Senegal has taken a decisive step to activate its long-promised Startup Act with the official launch of the “Écosystème Startup” platform. Presented by the Ministry of Communication, Telecommunications and Digital Affairs, the new system is designed to turn a largely symbolic law into an operational framework for entrepreneurs. The initiative is positioned as a cornerstone of the government’s broader New Deal for Technology and its vision of digital sovereignty and job creation.
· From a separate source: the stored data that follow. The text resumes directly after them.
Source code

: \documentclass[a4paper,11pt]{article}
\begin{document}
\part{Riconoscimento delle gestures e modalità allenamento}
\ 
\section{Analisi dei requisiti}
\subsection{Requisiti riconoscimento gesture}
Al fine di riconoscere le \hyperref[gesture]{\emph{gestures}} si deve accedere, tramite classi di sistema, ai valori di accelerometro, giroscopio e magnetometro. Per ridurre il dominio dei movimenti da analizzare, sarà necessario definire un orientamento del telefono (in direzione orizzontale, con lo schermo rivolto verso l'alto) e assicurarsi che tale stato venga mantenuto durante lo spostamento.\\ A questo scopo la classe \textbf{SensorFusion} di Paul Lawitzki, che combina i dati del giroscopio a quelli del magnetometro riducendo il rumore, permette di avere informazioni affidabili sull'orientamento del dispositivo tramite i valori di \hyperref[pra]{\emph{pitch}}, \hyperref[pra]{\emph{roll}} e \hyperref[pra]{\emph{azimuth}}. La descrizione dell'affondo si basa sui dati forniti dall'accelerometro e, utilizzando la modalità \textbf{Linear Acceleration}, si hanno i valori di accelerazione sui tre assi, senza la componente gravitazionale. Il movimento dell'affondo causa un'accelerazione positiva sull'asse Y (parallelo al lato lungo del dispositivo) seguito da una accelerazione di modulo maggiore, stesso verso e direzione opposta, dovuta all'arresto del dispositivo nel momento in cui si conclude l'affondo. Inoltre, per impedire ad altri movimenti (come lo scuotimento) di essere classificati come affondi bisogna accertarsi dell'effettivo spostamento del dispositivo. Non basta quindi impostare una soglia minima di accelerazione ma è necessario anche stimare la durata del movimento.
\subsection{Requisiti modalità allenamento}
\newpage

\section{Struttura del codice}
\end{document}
From Dormant Law to Operational Framework
Law №2020/01, widely known as the Startup Act, was hailed as a breakthrough when it was passed by parliament in 2020 and ratified in 2021. Yet for nearly five years, founders saw little more than promises, as the mechanisms to deliver tax relief, procurement access, and formal recognition remained absent. The launch of Écosystème Startup is presented as the long-awaited answer to this implementation gap and the third serious effort to make the law work in practice.
A Digital Backbone for the Startup Act
Écosystème Startup is conceived as the operational backbone of the Startup Act, consolidating processes that were previously fragmented or purely theoretical. The platform digitizes the work of the CEAC, the Evaluation, Support and Coordination Commission, which is responsible for granting the coveted “label” that unlocks legal benefits. By moving this process online, the ministry aims to give the ecosystem what it calls a “face, an organization, and a compass” rather than another layer of offline bureaucracy.
How the Platform Works in Practice
At its core, Écosystème Startup functions as a one-stop shop where eligible companies can apply for and track the CEAC label. It centralizes accreditation for startups less than eight years old, introduces clear criteria, and offers a transparent view of application status for both founders and investors. The platform also coordinates interactions between incubators, the state, technical partners, and financial institutions, turning what used to be opaque procedures into a structured pipeline.
Benefits for Founders, Investors and the Ecosystem
For labeled startups, the platform finally makes accessible a package of incentives that has existed on paper for years. These include a three-year tax exemption aimed at easing early cash burn, as well as preferential access to public procurement where labeled firms benefit from a 5 percent margin in tenders and can gain work through subcontracting mandates. The initiative also formally recognizes incubators and support structures as official actors, while giving investors a clearer, vetted deal flow aligned with national priorities in digital and territorial development.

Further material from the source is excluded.